Action item: Give the count of lines below that include the word "communication", and say nothing else.

Saved entries:
========================================
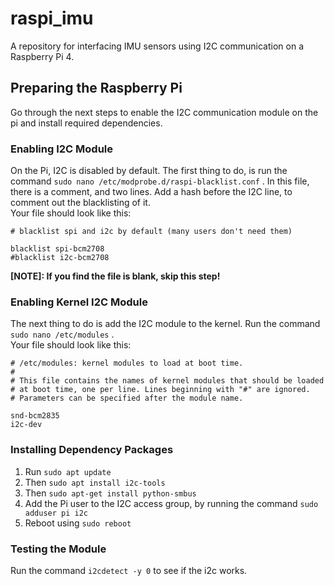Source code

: 
# raspi_imu
A repository for interfacing IMU sensors using I2C communication on a Raspberry Pi 4.

## Preparing the Raspberry Pi
Go through the next steps to enable the I2C communication module on the pi and install required dependencies. 

### Enabling I2C Module
On the Pi, I2C is disabled by default. The first thing to do, is run the command `sudo nano /etc/modprobe.d/raspi-blacklist.conf` . In this file, there is a comment, and two lines. Add a hash before the I2C line, to comment out the blacklisting of it. \
Your file should look like this:

	# blacklist spi and i2c by default (many users don't need them)  
	  
	blacklist spi-bcm2708  
	#blacklist i2c-bcm2708

**[NOTE]: If you find the file is blank, skip this step!**

### Enabling Kernel I2C Module
The next thing to do is add the I2C module to the kernel. Run the command `sudo nano /etc/modules` . \
Your file should look like this:
  
	# /etc/modules: kernel modules to load at boot time.  
	#  
	# This file contains the names of kernel modules that should be loaded  
	# at boot time, one per line. Lines beginning with "#" are ignored.  
	# Parameters can be specified after the module name.  
	  
	snd-bcm2835  
	i2c-dev

### Installing Dependency Packages
1. Run `sudo apt update`
2. Then `sudo apt install i2c-tools`
3. Then `sudo apt-get install python-smbus`
4. Add the Pi user to the I2C access group, by running the command `sudo adduser pi i2c`
5. Reboot using `sudo reboot`

### Testing the Module 
Run the command `i2cdetect -y 0` to see if the i2c works.
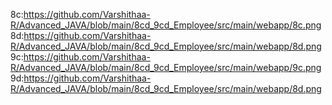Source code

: 8c:https://github.com/Varshithaa-R/Advanced_JAVA/blob/main/8cd_9cd_Employee/src/main/webapp/8c.png
8d:https://github.com/Varshithaa-R/Advanced_JAVA/blob/main/8cd_9cd_Employee/src/main/webapp/8d.png
9c:https://github.com/Varshithaa-R/Advanced_JAVA/blob/main/8cd_9cd_Employee/src/main/webapp/9c.png
9d:https://github.com/Varshithaa-R/Advanced_JAVA/blob/main/8cd_9cd_Employee/src/main/webapp/8d.png
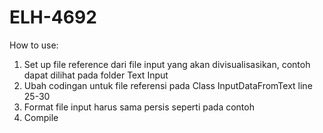 # ELH-4692

How to use:
  1. Set up file reference dari file input yang akan divisualisasikan, contoh dapat dilihat pada folder Text Input
  2. Ubah codingan untuk file referensi pada Class InputDataFromText line 25-30
  3. Format file input harus sama persis seperti pada contoh
  4. Compile
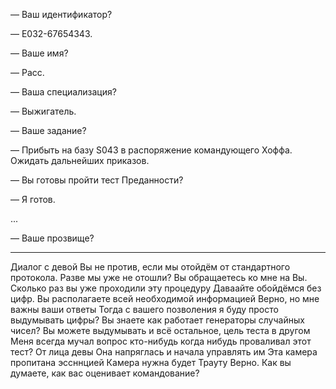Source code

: &mdash; Ваш идентификатор?

&mdash; E032-67654343.

&mdash; Ваше имя?

&mdash; Расс.

&mdash; Ваша специализация?

&mdash; Выжигатель.

&mdash; Ваше задание?

&mdash; Прибыть на базу S043 в распоряжение командующего Хоффа.
Ожидать дальнейших приказов.

&mdash; Вы готовы пройти тест Преданности?

&mdash; Я готов.

...

&mdash; Ваше прозвище?

---

Диалог с девой
Вы не против, если мы отойдём от стандартного протокола.
Разве мы уже не отошли? Вы обращаетесь ко мне на Вы.
Сколько раз вы уже проходили эту процедуру
Даваайте обойдёмся без цифр. Вы располагаете всей необходимой информацией
Верно, но мне важны ваши ответы
Тогда с вашего позволения я буду просто выдумывать цифры?
Вы знаете как работает генераторы случайных чисел?
Вы можете выдумывать и всё остальное, цель теста в другом
Меня всегда мучал вопрос кто-нибудь когда нибудь проваливал этот тест?
От лица девы
Она напряглась и начала управлять им
Эта камера пропитана эссннцией
Камера нужна будет Трауту
Верно. Как вы думаете, как вас оценивает командование?

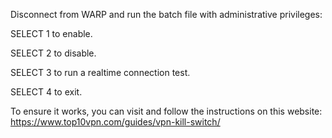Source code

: Disconnect from WARP and run the batch file with administrative privileges: 


  SELECT 1 to enable.

  
  SELECT 2 to disable.

  
  SELECT 3 to run a realtime connection test.

  
  SELECT 4 to exit.



To ensure it works, you can visit and follow the instructions on this website:
https://www.top10vpn.com/guides/vpn-kill-switch/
========================================
Response to the task: 2